Floodplain Woody Vegetation Evapotranspiration project

This project aimed to improve the understanding of water and salt movement in lower River Murray floodplains from River Red Gum and Black Box tree ET. This presentation provides an opportunity for salinity managers, environmental water managers, and river managers to be presented with the outcomes emerging from this research project.

Background

In May 2019, under the CSIRO-MDBA (Murray-Darling Basin Authority) Partnership Agreement, a project to quantify total water losses or evapotranspiration (ET) from key floodplain vegetation located over saline groundwater within the Murray-Darling Basin (MDB) began. Lack of woody vegetation ET data has been identified as a significant knowledge gap in the ability to understand and model salt mobilisation in the lower Murray. Numerical models inform management decisions by simulating the movement of water and salt within the floodplain and river channel environment. The aim of this study, therefore, was to provide robust field data of woody vegetation ET, to improve river and saline floodplain management as well as improve the accuracy of ET data used in numerical models. The field data has been used to further develop a model to predict quantified spatial monthly timeseries ET outputs from 2000 onwards, for floodplain trees across the MDB.

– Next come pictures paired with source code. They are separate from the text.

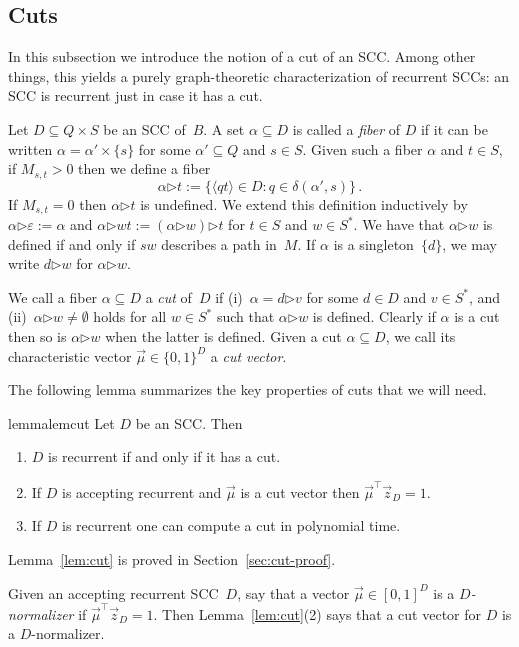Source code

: \documentclass{elsarticle}
\def\<{\langle}
\def\>{\rangle}
\newcommand{\then}{\mathord{\triangleright}}
\begin{document}
\subsection{Cuts}
\label{sub:cut}
In this subsection we introduce the notion of a cut of an SCC.
Among other things, this yields a purely graph-theoretic
characterization of recurrent SCCs: an SCC is recurrent just in case
it has a cut.

Let $D \subseteq Q \times S$ be an SCC of~$B$.  A set
$\alpha \subseteq D$ is called a \emph{fiber} of $D$ if it can be
written $\alpha=\alpha'\times\{s\}$ for some $\alpha'\subseteq Q$ and
$s\in S$.  Given such a fiber $\alpha$ and $t \in S$, if $M_{s,t}>0$
then we define a fiber
\[ \alpha\then t := \{ \<q t\> \in D : q \in \delta(\alpha',s) \} \,
  . \] If $M_{s,t}=0$ then $\alpha\then t$ is undefined.  We extend
this definition inductively by
$\alpha \then \varepsilon := \alpha$ and
$\alpha \then w t := (\alpha\then w)\then t$ for $t \in S$ and
$w \in S^*$.
We have that $\alpha \then w$ is defined if and only if $s w$ describes a path in~$M$.
If $\alpha$ is a singleton~$\{d\}$, we may write $d \then w$ for $\alpha \then w$.


  We call a fiber $\alpha \subseteq D$ a \emph{cut} of~$D$ if
  (i)~$\alpha = d \then v$ for some $d \in D$ and $v \in S^*$,
  and (ii)~$\alpha\then w \neq \emptyset$ holds for all $w\in S^*$ such that
  $\alpha\then w$ is defined.
Clearly if $\alpha$ is a cut then so is $\alpha\then w$ when the
latter is defined.  Given a cut $\alpha\subseteq D$, we call its
characteristic vector $\vec{\mu} \in \{0,1\}^D$ a \emph{cut vector}.

The following lemma summarizes the key properties of cuts that we will need.\begin{restatable}{lemma}{lemcut}\label{lem:cut}\label{LEM:CUT}
Let $D$ be an SCC.  Then
\begin{enumerate}
\item $D$ is recurrent if and only if it has a cut.
\item If $D$ is accepting recurrent and $\vec{\mu}$ is a cut vector then $\vec{\mu}^\top \vec{z}_D=1$.
\item If $D$ is recurrent one can compute a cut in polynomial time.
\end{enumerate}
\end{restatable}
\noindent Lemma~\ref{lem:cut} is proved in Section~\ref{sec:cut-proof}.

Given an accepting recurrent SCC~$D$, say that a vector $\vec{\mu} \in [0,1]^D$ is a
\emph{$D$-normalizer} if $\vec{\mu}^\top \vec{z}_D = 1$.  Then
Lemma~\ref{lem:cut}(2) says that a cut vector for $D$ is a
$D$-normalizer.
\end{document}
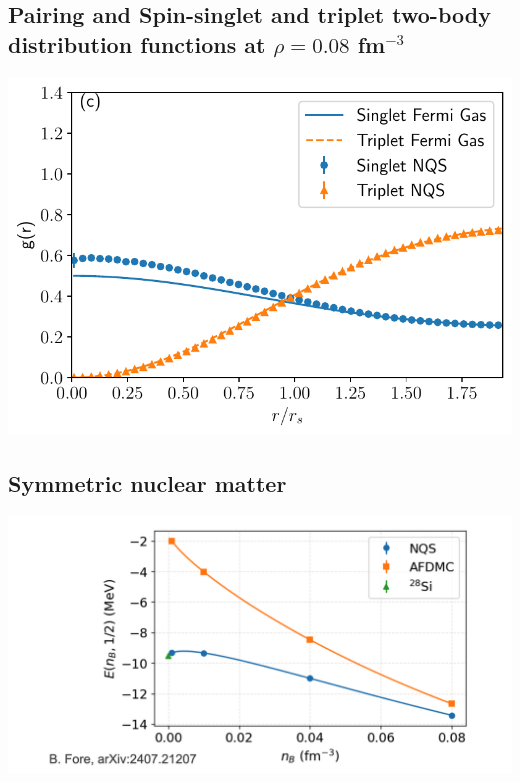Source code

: \documentclass[%
oneside,                 %
final,                   %
10pt]{article}
\begin{document}
\subsection{Pairing and Spin-singlet and triplet two-body distribution functions at $\rho=0.08$ fm$^{-3}$}
\begin{block}{}

\vspace{6mm}

\centerline{\includegraphics[width=0.9\linewidth]{figures/08_tbd.pdf}}

\vspace{6mm}

\end{block}

\subsection{Symmetric nuclear matter}

\vspace{6mm}

\centerline{\includegraphics[width=1.0\linewidth]{figures/mbpfig6.png}}
\end{document}

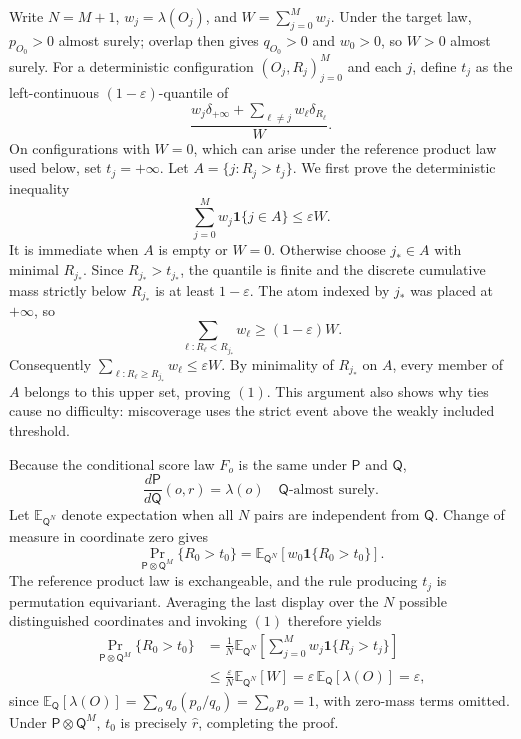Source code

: Write \(N=M+1\), \(w_j=\lambda(O_j)\), and \(W=\sum_{j=0}^{M}w_j\). Under the target law, \(p_{O_0}>0\) almost surely; overlap then gives \(q_{O_0}>0\) and \(w_0>0\), so \(W>0\) almost surely. For a deterministic configuration \((O_j,R_j)_{j=0}^{M}\) and each \(j\), define \(t_j\) as the left-continuous \((1-\varepsilon)\)-quantile of
\[\frac{w_j\delta_{+\infty}+\sum_{\ell\ne j}w_\ell\delta_{R_\ell}}{W}.\]
On configurations with \(W=0\), which can arise under the reference product law used below, set \(t_j=+\infty\). Let \(A=\{j:R_j>t_j\}\). We first prove the deterministic inequality
\[\sum_{j=0}^{M}w_j\mathbf 1\{j\in A\}\le\varepsilon W.\tag{1}\]
It is immediate when \(A\) is empty or \(W=0\). Otherwise choose \(j_*\in A\) with minimal \(R_{j_*}\). Since \(R_{j_*}>t_{j_*}\), the quantile is finite and the discrete cumulative mass strictly below \(R_{j_*}\) is at least \(1-\varepsilon\). The atom indexed by \(j_*\) was placed at \(+\infty\), so
\[\sum_{\ell:R_\ell<R_{j_*}}w_\ell\ge(1-\varepsilon)W.\]
Consequently \(\sum_{\ell:R_\ell\ge R_{j_*}}w_\ell\le\varepsilon W\). By minimality of \(R_{j_*}\) on \(A\), every member of \(A\) belongs to this upper set, proving \((1)\). This argument also shows why ties cause no difficulty: miscoverage uses the strict event above the weakly included threshold.

Because the conditional score law \(F_o\) is the same under \(\mathsf P\) and \(\mathsf Q\),
\[\frac{d\mathsf P}{d\mathsf Q}(o,r)=\lambda(o)\quad\mathsf Q\text{-almost surely}.\]
Let \(\mathbb E_{\mathsf Q^N}\) denote expectation when all \(N\) pairs are independent from \(\mathsf Q\). Change of measure in coordinate zero gives
\[\Pr_{\mathsf P\otimes\mathsf Q^M}\{R_0>t_0\}=\mathbb E_{\mathsf Q^N}\!\left[w_0\mathbf 1\{R_0>t_0\}\right].\]
The reference product law is exchangeable, and the rule producing \(t_j\) is permutation equivariant. Averaging the last display over the \(N\) possible distinguished coordinates and invoking \((1)\) therefore yields
\[\begin{aligned}\Pr_{\mathsf P\otimes\mathsf Q^M}\{R_0>t_0\}&=\frac1N\mathbb E_{\mathsf Q^N}\!\left[\sum_{j=0}^{M}w_j\mathbf 1\{R_j>t_j\}\right]\\&\le\frac{\varepsilon}{N}\mathbb E_{\mathsf Q^N}[W]=\varepsilon\,\mathbb E_{\mathsf Q}[\lambda(O)]=\varepsilon,\end{aligned}\]
since \(\mathbb E_{\mathsf Q}[\lambda(O)]=\sum_o q_o(p_o/q_o)=\sum_o p_o=1\), with zero-mass terms omitted. Under \(\mathsf P\otimes\mathsf Q^M\), \(t_0\) is precisely \(\widehat r\), completing the proof.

Implications of management watering actions field locations have intentionally been selected in areas where there are predicted management actions in the future. This includes salt interception scheme manipulation to vary scheme operation, as well monitoring the influence of environmental flow actions on floodplain vegetation ET and hence response of trees to altered water availability, highlighting tree water stress changes. Sites likely to be responding to environmental flow allocations include the Bookpurnong Red Gum and Black Box, Calperum Red Gum site, Calperum Site 1 and the Lindsay flushed zone site which are likely to have benefited from the 2020 River Murray ‘southern spring flow’. The Lindsay wet site also received water in the adjacent creek in spring/summer 2020 and 2021 related to the southern spring flow. All sites were inundated with the natural River Murray flood event in the summer of 2022-23.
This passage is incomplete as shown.